-- Available data follows --
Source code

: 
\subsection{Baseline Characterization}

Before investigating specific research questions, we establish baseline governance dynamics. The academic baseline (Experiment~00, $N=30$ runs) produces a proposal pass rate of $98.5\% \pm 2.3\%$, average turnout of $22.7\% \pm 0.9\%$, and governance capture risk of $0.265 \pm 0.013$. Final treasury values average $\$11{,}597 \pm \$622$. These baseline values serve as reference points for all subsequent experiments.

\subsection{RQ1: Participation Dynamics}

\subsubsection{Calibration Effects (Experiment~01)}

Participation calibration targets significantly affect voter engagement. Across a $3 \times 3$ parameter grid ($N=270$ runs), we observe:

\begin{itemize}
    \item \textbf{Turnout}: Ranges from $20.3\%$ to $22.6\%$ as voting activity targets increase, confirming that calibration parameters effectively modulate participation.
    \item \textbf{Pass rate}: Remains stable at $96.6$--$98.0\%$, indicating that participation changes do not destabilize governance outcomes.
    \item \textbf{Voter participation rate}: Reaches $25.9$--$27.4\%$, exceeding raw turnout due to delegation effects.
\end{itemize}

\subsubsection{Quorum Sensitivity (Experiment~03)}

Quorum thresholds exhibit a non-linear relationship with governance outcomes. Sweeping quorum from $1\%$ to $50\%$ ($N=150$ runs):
-- Available data concluded --
Filter on the word "subsubsection": copy each matching line from the entries above.

\subsubsection{Calibration Effects (Experiment~01)}
\subsubsection{Quorum Sensitivity (Experiment~03)}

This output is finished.